WHAT THE TASK REQUIRES:
Pictures are not part of the copy; retype all the records below exactly.

EXCERPTED DATA:
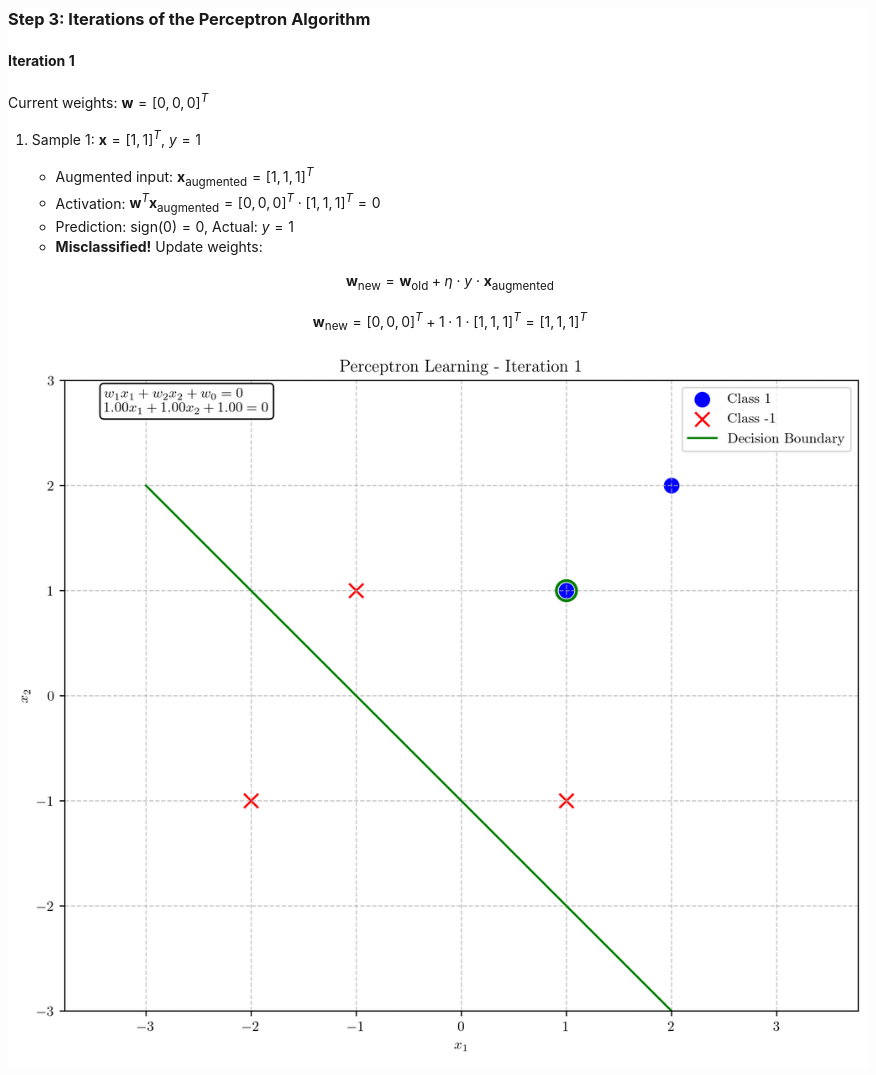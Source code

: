 ### Step 3: Iterations of the Perceptron Algorithm

#### Iteration 1

Current weights: $\mathbf{w} = [0, 0, 0]^T$

1. Sample 1: $\mathbf{x} = [1, 1]^T$, $y = 1$
   - Augmented input: $\mathbf{x}_{\text{augmented}} = [1, 1, 1]^T$
   - Activation: $\mathbf{w}^T \mathbf{x}_{\text{augmented}} = [0, 0, 0]^T \cdot [1, 1, 1]^T = 0$
   - Prediction: $\text{sign}(0) = 0$, Actual: $y = 1$
   - **Misclassified!** Update weights:
   
   $$\mathbf{w}_{\text{new}} = \mathbf{w}_{\text{old}} + \eta \cdot y \cdot \mathbf{x}_{\text{augmented}}$$
   
   $$\mathbf{w}_{\text{new}} = [0, 0, 0]^T + 1 \cdot 1 \cdot [1, 1, 1]^T = [1, 1, 1]^T$$

![Iteration 1 Update](../Images/L4_2_Quiz_4/perceptron_iteration_1_sample_1.png)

REPLY TO THE EXERCISE:
Source code

: ### Step 3: Iterations of the Perceptron Algorithm

#### Iteration 1

Current weights: $\mathbf{w} = [0, 0, 0]^T$

1. Sample 1: $\mathbf{x} = [1, 1]^T$, $y = 1$
   - Augmented input: $\mathbf{x}_{\text{augmented}} = [1, 1, 1]^T$
   - Activation: $\mathbf{w}^T \mathbf{x}_{\text{augmented}} = [0, 0, 0]^T \cdot [1, 1, 1]^T = 0$
   - Prediction: $\text{sign}(0) = 0$, Actual: $y = 1$
   - **Misclassified!** Update weights:
   
   $$\mathbf{w}_{\text{new}} = \mathbf{w}_{\text{old}} + \eta \cdot y \cdot \mathbf{x}_{\text{augmented}}$$
   
   $$\mathbf{w}_{\text{new}} = [0, 0, 0]^T + 1 \cdot 1 \cdot [1, 1, 1]^T = [1, 1, 1]^T$$

![Iteration 1 Update](../Images/L4_2_Quiz_4/perceptron_iteration_1_sample_1.png)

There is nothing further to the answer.